## Assignment
Through the line with "LoopSplat 的单机器人回环，MAC-Ego3D 把回环思想扩展为多主体之间的高斯共识。" and starting from the first line, return the records below word for word, with pictures left out.
======== Source data
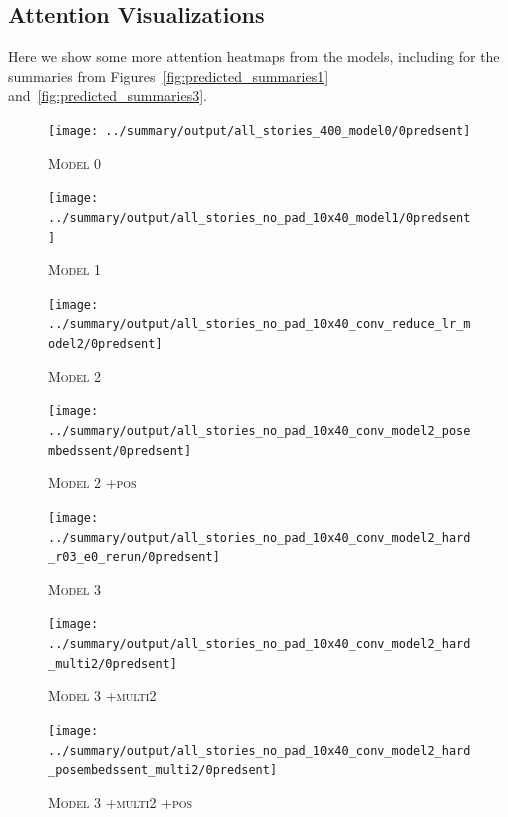 \documentclass[12pt]{report}
\begin{document}
\begin{appendices}
\chapter{Attention Visualizations}
\label{appendix:attn}

Here we show some more attention heatmaps from the models, including for the summaries from Figures~\ref{fig:predicted_summaries1} and~\ref{fig:predicted_summaries3}.

\begin{figure}[p]
\centering
\texttt{[image: ../summary/output/all\_stories\_400\_model0/0predsent]}
\caption[\textsc{Model 0} Attention]{\textsc{Model 0}}
\end{figure}

\begin{figure}[p]
\centering
\texttt{[image: ../summary/output/all\_stories\_no\_pad\_10x40\_model1/0predsent]}
\caption[\textsc{Model 1} Attention]{\textsc{Model 1}}
\end{figure}

\begin{figure}[p]
\centering
\texttt{[image: ../summary/output/all\_stories\_no\_pad\_10x40\_conv\_reduce\_lr\_model2/0predsent]}
\caption[\textsc{Model 2} Attention]{\textsc{Model 2}}
\end{figure}

\begin{figure}[p]
\centering
\texttt{[image: ../summary/output/all\_stories\_no\_pad\_10x40\_conv\_model2\_posembedssent/0predsent]}
\caption[\textsc{Model 2 +pos} Attention]{\textsc{Model 2 +pos}}
\end{figure}

\begin{figure}[p]
\centering
\texttt{[image: ../summary/output/all\_stories\_no\_pad\_10x40\_conv\_model2\_hard\_r03\_e0\_rerun/0predsent]}
\caption[\textsc{Model 3} Attention]{\textsc{Model 3}}
\end{figure}

\begin{figure}[p]
\centering
\texttt{[image: ../summary/output/all\_stories\_no\_pad\_10x40\_conv\_model2\_hard\_multi2/0predsent]}
\caption[\textsc{Model 3 +multi2} Attention]{\textsc{Model 3 +multi2}}
\end{figure}

\begin{figure}[p]
\centering
\texttt{[image: ../summary/output/all\_stories\_no\_pad\_10x40\_conv\_model2\_hard\_posembedssent\_multi2/0predsent]}
\caption[\textsc{Model 3 +multi2 +pos} Attention]{\textsc{Model 3 +multi2 +pos}}
\end{figure}


\end{appendices}
\end{document}
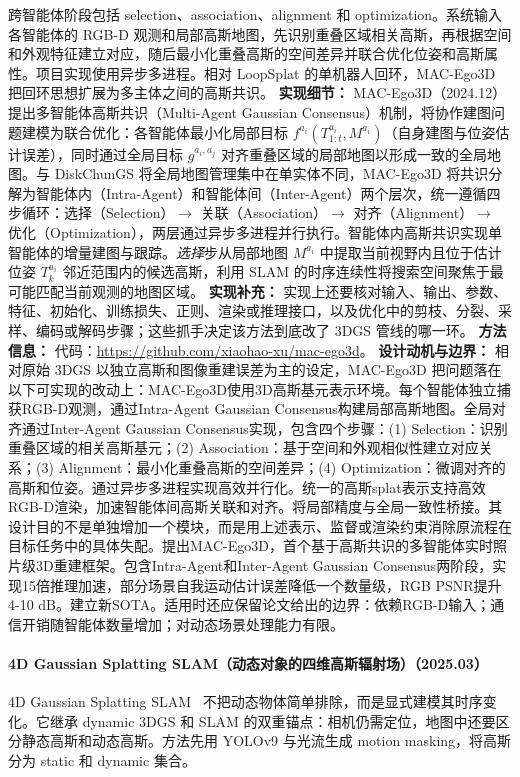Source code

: 跨智能体阶段包括 selection、association、alignment 和 optimization。系统输入各智能体的 RGB-D 观测和局部高斯地图，先识别重叠区域相关高斯，再根据空间和外观特征建立对应，随后最小化重叠高斯的空间差异并联合优化位姿和高斯属性。项目实现使用异步多进程。相对 LoopSplat 的单机器人回环，MAC-Ego3D 把回环思想扩展为多主体之间的高斯共识。
\textbf{实现细节：} MAC-Ego3D（2024.12） 提出多智能体高斯共识（Multi-Agent Gaussian Consensus）机制，将协作建图问题建模为联合优化：各智能体最小化局部目标 $f^{a_i}(T_{1:t}^{a_i}, M^{a_i})$（自身建图与位姿估计误差），同时通过全局目标 $g^{a_i,a_j}$ 对齐重叠区域的局部地图以形成一致的全局地图。与 DiskChunGS 将全局地图管理集中在单实体不同，MAC-Ego3D 将共识分解为智能体内（Intra-Agent）和智能体间（Inter-Agent）两个层次，统一遵循四步循环：选择（Selection）$\to$ 关联（Association）$\to$ 对齐（Alignment）$\to$ 优化（Optimization），两层通过异步多进程并行执行。智能体内高斯共识实现单智能体的增量建图与跟踪。\textit{选择}步从局部地图 $M^{a_i}$ 中提取当前视野内且位于估计位姿 $T_k^{a_i}$ 邻近范围内的候选高斯，利用 SLAM 的时序连续性将搜索空间聚焦于最可能匹配当前观测的地图区域。
\textbf{实现补充：} 实现上还要核对输入、输出、参数、特征、初始化、训练损失、正则、渲染或推理接口，以及优化中的剪枝、分裂、采样、编码或解码步骤；这些抓手决定该方法到底改了 3DGS 管线的哪一环。
\textbf{方法信息：} 代码：\url{https://github.com/xiaohao-xu/mac-ego3d}。
\textbf{设计动机与边界：} 相对原始 3DGS 以独立高斯和图像重建误差为主的设定，MAC-Ego3D 把问题落在以下可实现的改动上：MAC-Ego3D使用3D高斯基元表示环境。每个智能体独立捕获RGB-D观测，通过Intra-Agent Gaussian Consensus构建局部高斯地图。全局对齐通过Inter-Agent Gaussian Consensus实现，包含四个步骤：(1) Selection：识别重叠区域的相关高斯基元；(2) Association：基于空间和外观相似性建立对应关系；(3) Alignment：最小化重叠高斯的空间差异；(4) Optimization：微调对齐的高斯和位姿。通过异步多进程实现高效并行化。统一的高斯splat表示支持高效RGB-D渲染，加速智能体间高斯关联和对齐。将局部精度与全局一致性桥接。其设计目的不是单独增加一个模块，而是用上述表示、监督或渲染约束消除原流程在目标任务中的具体失配。提出MAC-Ego3D，首个基于高斯共识的多智能体实时照片级3D重建框架。包含Intra-Agent和Inter-Agent Gaussian Consensus两阶段，实现15倍推理加速，部分场景自我运动估计误差降低一个数量级，RGB PSNR提升4-10 dB。建立新SOTA。适用时还应保留论文给出的边界：依赖RGB-D输入；通信开销随智能体数量增加；对动态场景处理能力有限。
\paragraph{4D Gaussian Splatting SLAM（动态对象的四维高斯辐射场）（2025.03）}
4D Gaussian Splatting SLAM~\cite{2503_16710} 不把动态物体简单排除，而是显式建模其时序变化。它继承 dynamic 3DGS 和 SLAM 的双重锚点：相机仍需定位，地图中还要区分静态高斯和动态高斯。方法先用 YOLOv9 与光流生成 motion masking，将高斯分为 static 和 dynamic 集合。

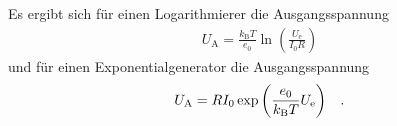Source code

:Es ergibt sich für einen Logarithmierer die Ausgangsspannung 
\begin{align}
U_\text{A}=\frac{k_\text{B}T}{e_0}\ln \left(\frac{U_\text{e}}{I_0 R}\right)
\end{align}
und für einen Exponentialgenerator die Ausgangsspannung
\begin{align}
U_\text{A}=RI_0\exp \left(\frac{e_0}{k_\text{B} T}U_\text{e}\right)\hspace{0.3cm}\text{.}
\end{align}
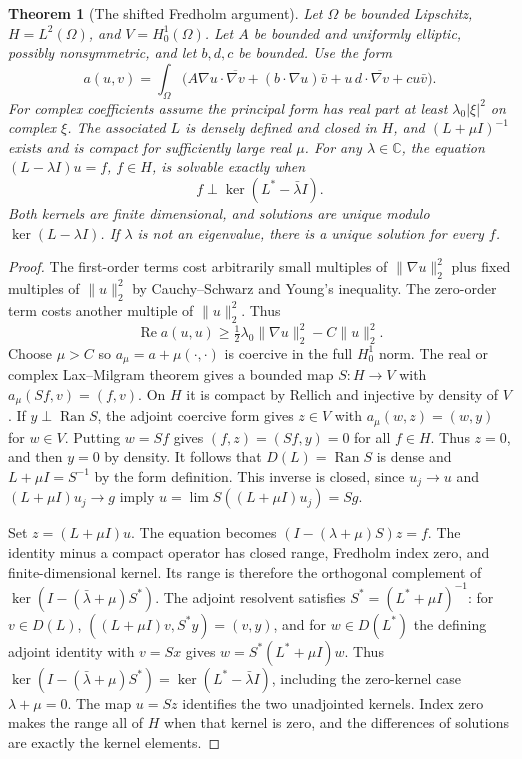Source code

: \documentclass[11pt,oneside,openany]{book}
\theoremstyle{plain}
\newtheorem{theorem}{Theorem}[chapter]
\theoremstyle{definition}
\theoremstyle{remark}
\begin{document}
\begin{theorem}[The shifted Fredholm argument]
\label{pde:elliptic-fredholm}
Let \(\Omega\) be bounded Lipschitz, \(H=L^2(\Omega)\), and
\(V=H_0^1(\Omega)\). Let \(A\) be bounded and uniformly
elliptic, possibly nonsymmetric, and let \(b,d,c\) be
bounded. Use the form
\[
 a(u,v)=\int_\Omega \bigl(
 A\nabla u\cdot\overline{\nabla v}
       +(b\cdot\nabla u)\bar v+u\,d\cdot\overline{\nabla v}
       +c u\bar v\bigr).
\]
For complex coefficients assume the principal form has
real part at least \(\lambda_0|\xi|^2\) on complex \(\xi\).
The associated \(L\) is densely defined and closed in \(H\),
and \((L+\mu I)^{-1}\) exists and is compact for sufficiently
large real \(\mu\).
For any \(\lambda\in\mathbb C\), the equation
\((L-\lambda I)u=f\), \(f\in H\), is solvable exactly when
\[
 f\perp\ker(L^*-\bar\lambda I).
\]
Both kernels are finite dimensional, and solutions are unique
modulo \(\ker(L-\lambda I)\). If \(\lambda\) is not an
eigenvalue, there is a unique solution for every \(f\).
\end{theorem}

\begin{proof}
The first-order terms cost arbitrarily small multiples
of \(\|\nabla u\|_2^2\) plus fixed multiples of \(\|u\|_2^2\)
by Cauchy--Schwarz and Young's inequality. The zero-order
term costs another multiple of \(\|u\|_2^2\). Thus
\[
 \operatorname{Re}a(u,u)\geq
       \tfrac12\lambda_0\|\nabla u\|_2^2-C\|u\|_2^2.
\]
Choose \(\mu>C\) so \(a_\mu=a+\mu(\cdot,\cdot)\) is coercive
in the full \(H_0^1\) norm. The real or complex Lax--Milgram
theorem gives a bounded map \(S:H\to V\) with
\(a_\mu(Sf,v)=(f,v)\). On \(H\) it is compact by Rellich
and injective by density of \(V\).
If \(y\perp\operatorname{Ran}S\), the adjoint coercive form
gives \(z\in V\) with \(a_\mu(w,z)=(w,y)\) for \(w\in V\).
Putting \(w=Sf\) gives \((f,z)=(Sf,y)=0\) for all \(f\in H\).
Thus \(z=0\), and then \(y=0\) by density.
It follows that \(D(L)=\operatorname{Ran}S\) is dense and
\(L+\mu I=S^{-1}\) by the form definition.
This inverse is closed, since \(u_j\to u\) and
\((L+\mu I)u_j\to g\) imply
\(u=\lim S((L+\mu I)u_j)=Sg\).

Set \(z=(L+\mu I)u\). The equation becomes
\((I-(\lambda+\mu)S)z=f\).
The identity minus a compact operator has closed range,
Fredholm index zero, and finite-dimensional kernel.
Its range is therefore the orthogonal complement of
\(\ker(I-(\bar\lambda+\mu)S^*)\).
The adjoint resolvent satisfies \(S^*=(L^*+\mu I)^{-1}\):
for \(v\in D(L)\), \(((L+\mu I)v,S^*y)=(v,y)\),
and for \(w\in D(L^*)\) the defining adjoint identity
with \(v=Sx\) gives \(w=S^*(L^*+\mu I)w\).
Thus \(\ker(I-(\bar\lambda+\mu)S^*)=
\ker(L^*-\bar\lambda I)\), including the zero-kernel case
\(\lambda+\mu=0\). The map \(u=Sz\) identifies the two
unadjointed kernels. Index zero makes the range all of
\(H\) when that kernel is zero, and the differences of
solutions are exactly the kernel elements.
\end{proof}
\end{document}
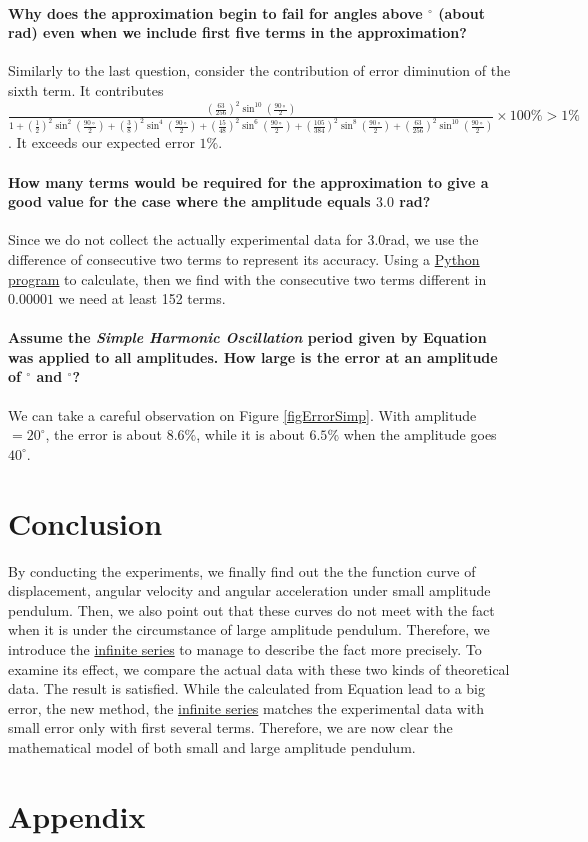 \paragraph{Why does the approximation begin to fail for angles above $^\circ$ (about rad) even when we include first five terms in the approximation?}
Similarly to the last question, consider the contribution of error diminution of the sixth term. It contributes \linebreak $\frac{(\frac{63}{256})^2\sin^{10}(\frac{90\circ}{2})}{1+(\frac{1}{2})^2\sin^2({\frac{90\circ}{2}})+({\frac{3}{8}})^2\sin^4({\frac{90\circ}{2}})+({\frac{15}{48}})^2\sin^6({\frac{90\circ}{2}})+({\frac{105}{384}})^2\sin^8({\frac{90\circ}{2}})+(\frac{63}{256})^2\sin^{10}(\frac{90\circ}{2})}\times100\%>1\%$. It exceeds our expected error $1\%$.

\paragraph{How many terms would be required for the approximation to give a good value for the case where the amplitude equals $3.0$ rad?}
Since we do not collect the actually experimental data for $3.0$rad, we use the difference of consecutive two terms to represent its accuracy. Using a \hyperref[Python]{Python program} to calculate, then we find with the consecutive two terms different in $0.00001$ we need at least 152 terms.

\paragraph{Assume the \emph{Simple Harmonic Oscillation} period given by Equation  was applied to all amplitudes. How large is the error at an amplitude of $^\circ$ and $^\circ$?}
We can take a careful observation on Figure \ref{figErrorSimp}. With amplitude$=20^\circ$, the error is about $8.6\%$, while it is about $6.5\%$ when the amplitude goes $40^\circ$.

\section{Conclusion}
By conducting the experiments, we finally find out the the function curve of displacement, angular velocity and angular acceleration under small amplitude pendulum. Then, we also point out that these curves do not meet with the fact when it is under the circumstance of large amplitude pendulum. Therefore, we introduce the \hyperref[eq:5]{infinite series} to manage to describe the fact more precisely. To examine its effect, we compare the actual data with these two kinds of theoretical data. The result is satisfied. While the calculated from Equation  lead to a big error, the new method, the \hyperref[eq:5]{infinite series} matches the experimental data with small error only with first several terms. Therefore, we are now clear the mathematical model of both small and large amplitude pendulum.
\pagebreak

\section*{Appendix}




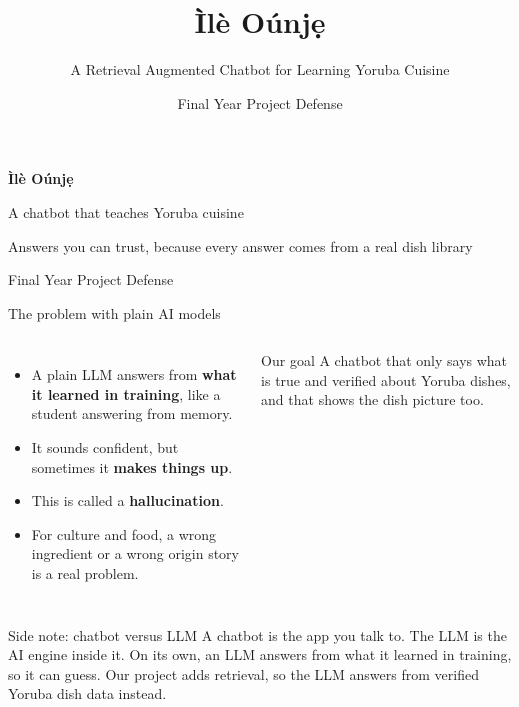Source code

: \documentclass[aspectratio=169,11pt]{beamer}
\title{Ìlè Oúnjẹ}
\subtitle{A Retrieval Augmented Chatbot for Learning Yoruba Cuisine}
\author{Final Year Project Defense}
\date{}
\newcommand{\key}[1]{\textcolor{ember}{\textbf{#1}}}
\begin{document}
\begin{frame}[plain]
  \centering
  \vspace{1.3cm}
  {\fontsize{38}{44}\selectfont\bfseries\color{white} Ìlè Oúnjẹ\par}
  \vspace{0.4cm}
  {\Large\color{ember} A chatbot that teaches Yoruba cuisine\par}
  \vspace{0.5cm}
  {\normalsize\color{white} Answers you can trust, because every answer comes from a real dish library\par}
  \vspace{1.2cm}
  {\small\color{white!80} Final Year Project Defense\par}
\end{frame}

\begin{frame}{The problem with plain AI models}
  \begin{columns}[T]
      \begin{itemize}
        \item A plain LLM answers from \key{what it learned in training}, like a student answering from memory.
        \item It sounds confident, but sometimes it \key{makes things up}.
        \item This is called a \key{hallucination}.
        \item For culture and food, a wrong ingredient or a wrong origin story is a real problem.
      \end{itemize}
      \begin{block}{Our goal}
        A chatbot that only says what is \alert{true and verified} about Yoruba dishes, and that shows the dish picture too.
      \end{block}
  \end{columns}
  \vfill
  \begin{block}{Side note: chatbot versus LLM}
    \footnotesize
    A chatbot is the app you talk to. The LLM is the AI engine inside it. On its own, an LLM answers from what it learned in training, so it can guess. Our project adds retrieval, so the LLM answers from \alert{verified Yoruba dish data} instead.
  \end{block}
\end{frame}
\end{document}
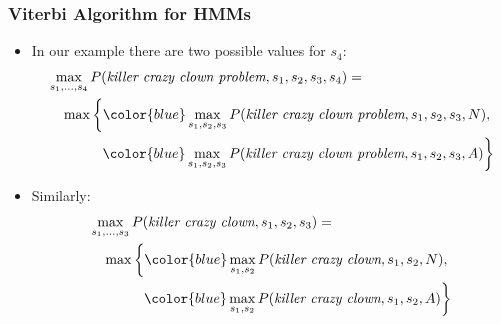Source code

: \begin{frame}
\frametitle{Viterbi Algorithm for HMMs}
\begin{itemize}[<+->]
\item In our example there are two possible values for $s_4$:
\begin{eqnarray*}
\lefteqn{\max_{s_1, \ldots, s_4} P(\textit{killer crazy clown problem}, s_1, s_2, s_3, s_4) =} \\
&& \max \left\{ {\color{blue} \max_{s_1, s_2, s_3} P(\textit{killer crazy clown problem}, s_1, s_2, s_3, N) }, \right. \\
&&  \left. {\color{blue} \max_{s_1, s_2, s_3} P(\textit{killer crazy clown problem}, s_1, s_2, s_3, A) } \right\}
\end{eqnarray*}
\item Similarly:
\begin{eqnarray*}
\lefteqn{\max_{s_1, \ldots, s_3} P(\textit{killer crazy clown}, s_1, s_2, s_3) =} \\
&& \max \left\{ {\color{blue} \max_{s_1, s_2} P(\textit{killer crazy clown}, s_1, s_2, N) }, \right. \\
&&  \left. {\color{blue} \max_{s_1, s_2} P(\textit{killer crazy clown}, s_1, s_2, A) } \right\}
\end{eqnarray*}
\end{itemize}
\end{frame}

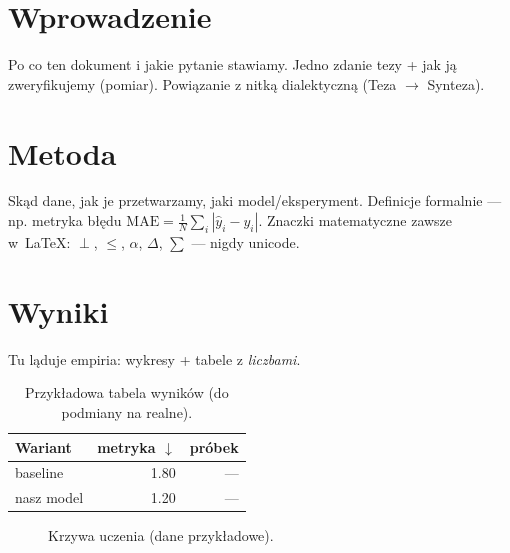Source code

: 
\begin{abstract}
\noindent Krótkie streszczenie (3--5 zdań): co badamy, na jakich danych,
jaki wynik. Empiria, nie deklaracje --- każda teza z dowodem.
\end{abstract}

\section{Wprowadzenie}
Po co ten dokument i jakie pytanie stawiamy. Jedno zdanie tezy + jak ją
zweryfikujemy (pomiar). Powiązanie z nitką dialektyczną (Teza $\to$ Synteza).

\section{Metoda}
Skąd dane, jak je przetwarzamy, jaki model/eksperyment. Definicje formalnie ---
np. metryka błędu $\mathrm{MAE} = \frac{1}{N}\sum_i |\hat{y}_i - y_i|$.
Znaczki matematyczne zawsze w~LaTeX: $\perp$, $\le$, $\alpha$, $\Delta$, $\sum$ --- nigdy unicode.

\section{Wyniki}
Tu ląduje empiria: wykresy + tabele z \emph{liczbami}.

\begin{table}[h]
  \centering
  \caption{Przykładowa tabela wyników (do podmiany na realne).}
  \label{tab:wyniki}
  \begin{tabular}{lrr}
    \toprule
    Wariant & metryka $\downarrow$ & próbek \\
    \midrule
    baseline   & 1.80 & --- \\
    nasz model & 1.20 & --- \\
    \bottomrule
  \end{tabular}
\end{table}

\begin{figure}[h]
  \centering
  \caption{Krzywa uczenia (dane przykładowe).}
  \label{fig:learning}
\end{figure}

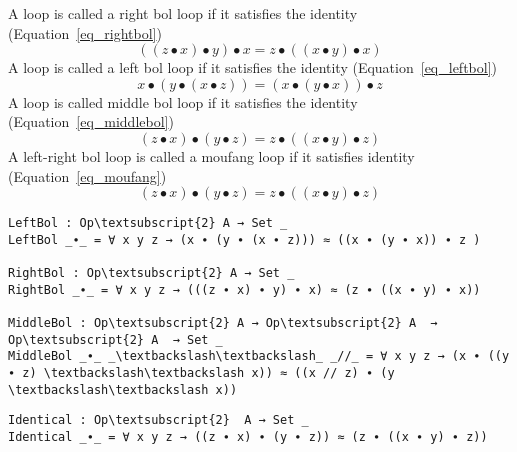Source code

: A loop is called a right bol loop if it satisfies the identity  (Equation~\ref{eq_rightbol})
\begin{equation}\label{eq_rightbol}
 ((z ∙ x) ∙ y) ∙ x = z ∙ ((x ∙ y) ∙ x)
\end{equation}
A loop is called a left bol loop if it satisfies the identity (Equation~\ref{eq_leftbol})
\begin{equation}\label{eq_leftbol}
 x ∙ (y ∙ (x ∙ z)) = (x ∙ (y ∙ x)) ∙ z
\end{equation}
A loop is called middle bol loop if it satisfies the identity (Equation~\ref{eq_middlebol}) 
\begin{equation}\label{eq_middlebol}
(z ∙ x) ∙ (y ∙ z) = z ∙ ((x ∙ y) ∙ z)
\end{equation}
A left-right bol loop is called a moufang loop if it satisfies identity (Equation~\ref{eq_moufang})
\begin{equation}\label{eq_moufang}
(z ∙ x) ∙ (y ∙ z) = z ∙ ((x ∙ y) ∙ z)
\end{equation} 
\begin{center}
\begin{Verbatim}[commandchars=\\\{\},samepage=true]
LeftBol : Op\textsubscript{2} A → Set _
LeftBol _∙_ = ∀ x y z → (x ∙ (y ∙ (x ∙ z))) ≈ ((x ∙ (y ∙ x)) ∙ z )

RightBol : Op\textsubscript{2} A → Set _
RightBol _∙_ = ∀ x y z → (((z ∙ x) ∙ y) ∙ x) ≈ (z ∙ ((x ∙ y) ∙ x))

MiddleBol : Op\textsubscript{2} A → Op\textsubscript{2} A  → Op\textsubscript{2} A  → Set _
MiddleBol _∙_ _\textbackslash\textbackslash_ _//_ = ∀ x y z → (x ∙ ((y ∙ z) \textbackslash\textbackslash x)) ≈ ((x // z) ∙ (y \textbackslash\textbackslash x))
\end{Verbatim}
\begin{Verbatim}[commandchars=\\\{\},samepage=true]
Identical : Op\textsubscript{2}  A → Set _
Identical _∙_ = ∀ x y z → ((z ∙ x) ∙ (y ∙ z)) ≈ (z ∙ ((x ∙ y) ∙ z))
\end{Verbatim}
\end{center}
================
## Exercise answer
 \documentclass[12pt]{report}
\begin{document}
\begin{appendices}
\chapter{Attention Visualizations}
\label{appendix:attn}

Here we show some more attention heatmaps from the models, including for the summaries from Figures~\ref{fig:predicted_summaries1} and~\ref{fig:predicted_summaries3}.

\begin{figure}[p]
\centering
\texttt{[image: ../summary/output/all\_stories\_400\_model0/0predsent]}
\caption[\textsc{Model 0} Attention]{\textsc{Model 0}}
\end{figure}

\begin{figure}[p]
\centering
\texttt{[image: ../summary/output/all\_stories\_no\_pad\_10x40\_model1/0predsent]}
\caption[\textsc{Model 1} Attention]{\textsc{Model 1}}
\end{figure}

\begin{figure}[p]
\centering
\texttt{[image: ../summary/output/all\_stories\_no\_pad\_10x40\_conv\_reduce\_lr\_model2/0predsent]}
\caption[\textsc{Model 2} Attention]{\textsc{Model 2}}
\end{figure}

\begin{figure}[p]
\centering
\texttt{[image: ../summary/output/all\_stories\_no\_pad\_10x40\_conv\_model2\_posembedssent/0predsent]}
\caption[\textsc{Model 2 +pos} Attention]{\textsc{Model 2 +pos}}
\end{figure}

\begin{figure}[p]
\centering
\texttt{[image: ../summary/output/all\_stories\_no\_pad\_10x40\_conv\_model2\_hard\_r03\_e0\_rerun/0predsent]}
\caption[\textsc{Model 3} Attention]{\textsc{Model 3}}
\end{figure}

\begin{figure}[p]
\centering
\texttt{[image: ../summary/output/all\_stories\_no\_pad\_10x40\_conv\_model2\_hard\_multi2/0predsent]}
\caption[\textsc{Model 3 +multi2} Attention]{\textsc{Model 3 +multi2}}
\end{figure}

\begin{figure}[p]
\centering
\texttt{[image: ../summary/output/all\_stories\_no\_pad\_10x40\_conv\_model2\_hard\_posembedssent\_multi2/0predsent]}
\caption[\textsc{Model 3 +multi2 +pos} Attention]{\textsc{Model 3 +multi2 +pos}}
\end{figure}


\end{appendices}
\end{document}
Source code

: 跨智能体阶段包括 selection、association、alignment 和 optimization。系统输入各智能体的 RGB-D 观测和局部高斯地图，先识别重叠区域相关高斯，再根据空间和外观特征建立对应，随后最小化重叠高斯的空间差异并联合优化位姿和高斯属性。项目实现使用异步多进程。相对 LoopSplat 的单机器人回环，MAC-Ego3D 把回环思想扩展为多主体之间的高斯共识。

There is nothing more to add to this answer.